YOUR GOAL
Scan the records for "programming". Report each line that includes it.

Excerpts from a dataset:
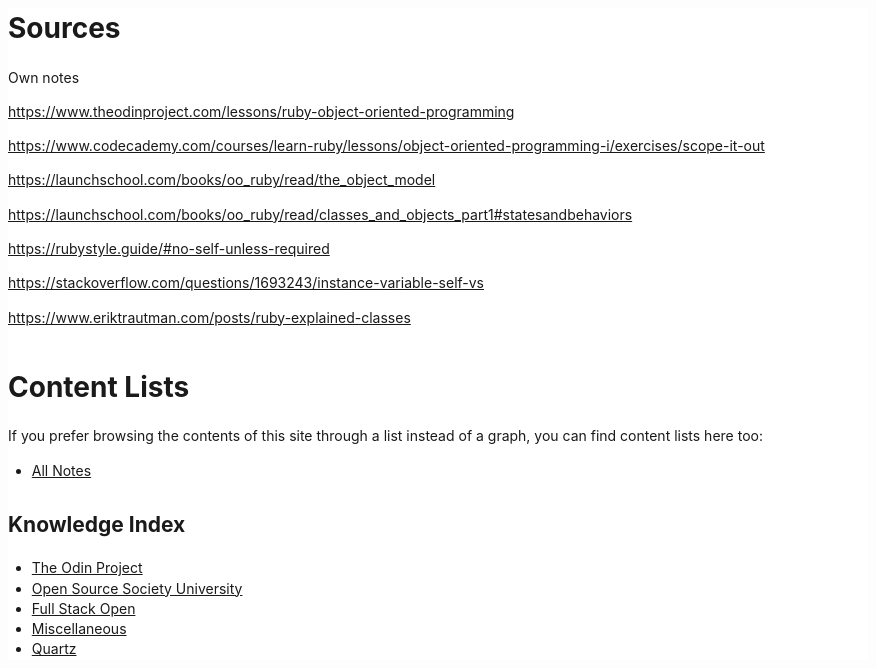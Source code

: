 # Sources
Own notes

https://www.theodinproject.com/lessons/ruby-object-oriented-programming

https://www.codecademy.com/courses/learn-ruby/lessons/object-oriented-programming-i/exercises/scope-it-out

https://launchschool.com/books/oo_ruby/read/the_object_model

https://launchschool.com/books/oo_ruby/read/classes_and_objects_part1#statesandbehaviors

https://rubystyle.guide/#no-self-unless-required

https://stackoverflow.com/questions/1693243/instance-variable-self-vs

https://www.eriktrautman.com/posts/ruby-explained-classes

# Content Lists
If you prefer browsing the contents of this site through a list instead of a graph, you can find content lists here too:

- [All Notes](notes/)

## Knowledge Index
- [The Odin Project](notes/index-list/the-odin-project.md)
- [Open Source Society University](notes/index-list/open-source-society-university.md)
- [Full Stack Open](notes/index-list/fullstack-open.md)
- [Miscellaneous](notes/index-list/miscellaneous.md)
- [Quartz](notes/index-list/quartz.md)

WRITTEN REPLY
https://www.theodinproject.com/lessons/ruby-object-oriented-programming
https://www.codecademy.com/courses/learn-ruby/lessons/object-oriented-programming-i/exercises/scope-it-out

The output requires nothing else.